The copy you return should hold only the lines from the top of the data below through the line with "gsettings set org.gnome.desktop.input-sources sources", each duplicated exactly and with no pictures.

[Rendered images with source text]
┄┄┄┄┄┄┄┄┄┄┄┄┄┄┄┄┄┄┄┄

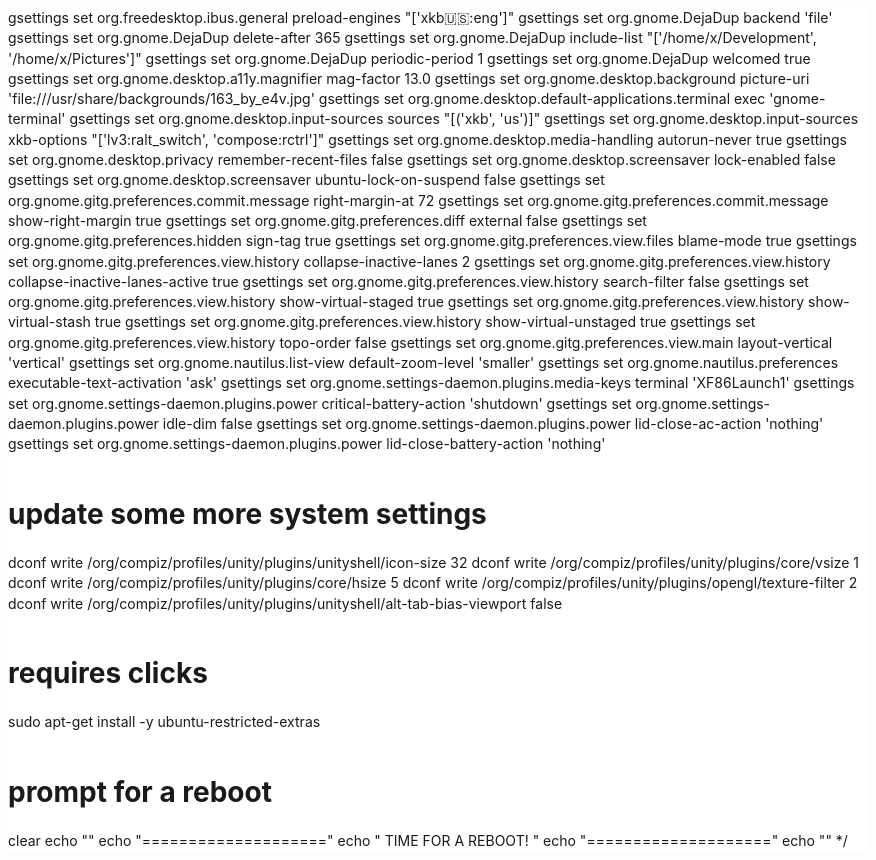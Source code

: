 gsettings set org.freedesktop.ibus.general preload-engines "['xkb:us::eng']"
gsettings set org.gnome.DejaDup backend 'file'
gsettings set org.gnome.DejaDup delete-after 365
gsettings set org.gnome.DejaDup include-list "['/home/x/Development', '/home/x/Pictures']"
gsettings set org.gnome.DejaDup periodic-period 1
gsettings set org.gnome.DejaDup welcomed true
gsettings set org.gnome.desktop.a11y.magnifier mag-factor 13.0
gsettings set org.gnome.desktop.background picture-uri 'file:///usr/share/backgrounds/163_by_e4v.jpg'
gsettings set org.gnome.desktop.default-applications.terminal exec 'gnome-terminal'
gsettings set org.gnome.desktop.input-sources sources "[('xkb', 'us')]"
gsettings set org.gnome.desktop.input-sources xkb-options "['lv3:ralt_switch', 'compose:rctrl']"
gsettings set org.gnome.desktop.media-handling autorun-never true
gsettings set org.gnome.desktop.privacy remember-recent-files false
gsettings set org.gnome.desktop.screensaver lock-enabled false
gsettings set org.gnome.desktop.screensaver ubuntu-lock-on-suspend false
gsettings set org.gnome.gitg.preferences.commit.message right-margin-at 72
gsettings set org.gnome.gitg.preferences.commit.message show-right-margin true
gsettings set org.gnome.gitg.preferences.diff external false
gsettings set org.gnome.gitg.preferences.hidden sign-tag true
gsettings set org.gnome.gitg.preferences.view.files blame-mode true
gsettings set org.gnome.gitg.preferences.view.history collapse-inactive-lanes 2
gsettings set org.gnome.gitg.preferences.view.history collapse-inactive-lanes-active true
gsettings set org.gnome.gitg.preferences.view.history search-filter false
gsettings set org.gnome.gitg.preferences.view.history show-virtual-staged true
gsettings set org.gnome.gitg.preferences.view.history show-virtual-stash true
gsettings set org.gnome.gitg.preferences.view.history show-virtual-unstaged true
gsettings set org.gnome.gitg.preferences.view.history topo-order false
gsettings set org.gnome.gitg.preferences.view.main layout-vertical 'vertical'
gsettings set org.gnome.nautilus.list-view default-zoom-level 'smaller'
gsettings set org.gnome.nautilus.preferences executable-text-activation 'ask'
gsettings set org.gnome.settings-daemon.plugins.media-keys terminal 'XF86Launch1'
gsettings set org.gnome.settings-daemon.plugins.power critical-battery-action 'shutdown'
gsettings set org.gnome.settings-daemon.plugins.power idle-dim false
gsettings set org.gnome.settings-daemon.plugins.power lid-close-ac-action 'nothing'
gsettings set org.gnome.settings-daemon.plugins.power lid-close-battery-action 'nothing'


# update some more system settings
dconf write /org/compiz/profiles/unity/plugins/unityshell/icon-size 32
dconf write /org/compiz/profiles/unity/plugins/core/vsize 1
dconf write /org/compiz/profiles/unity/plugins/core/hsize 5
dconf write /org/compiz/profiles/unity/plugins/opengl/texture-filter 2
dconf write /org/compiz/profiles/unity/plugins/unityshell/alt-tab-bias-viewport false


# requires clicks
sudo apt-get install -y ubuntu-restricted-extras


# prompt for a reboot
clear
echo ""
echo "===================="
echo " TIME FOR A REBOOT! "
echo "===================="
echo ""
*/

┄┄┄┄┄┄┄┄┄┄┄┄┄┄┄┄┄┄┄┄

OUTPUT OF THE TASK:
Source code

: gsettings set org.freedesktop.ibus.general preload-engines "['xkb:us::eng']"
gsettings set org.gnome.DejaDup backend 'file'
gsettings set org.gnome.DejaDup delete-after 365
gsettings set org.gnome.DejaDup include-list "['/home/x/Development', '/home/x/Pictures']"
gsettings set org.gnome.DejaDup periodic-period 1
gsettings set org.gnome.DejaDup welcomed true
gsettings set org.gnome.desktop.a11y.magnifier mag-factor 13.0
gsettings set org.gnome.desktop.background picture-uri 'file:///usr/share/backgrounds/163_by_e4v.jpg'
gsettings set org.gnome.desktop.default-applications.terminal exec 'gnome-terminal'
gsettings set org.gnome.desktop.input-sources sources "[('xkb', 'us')]"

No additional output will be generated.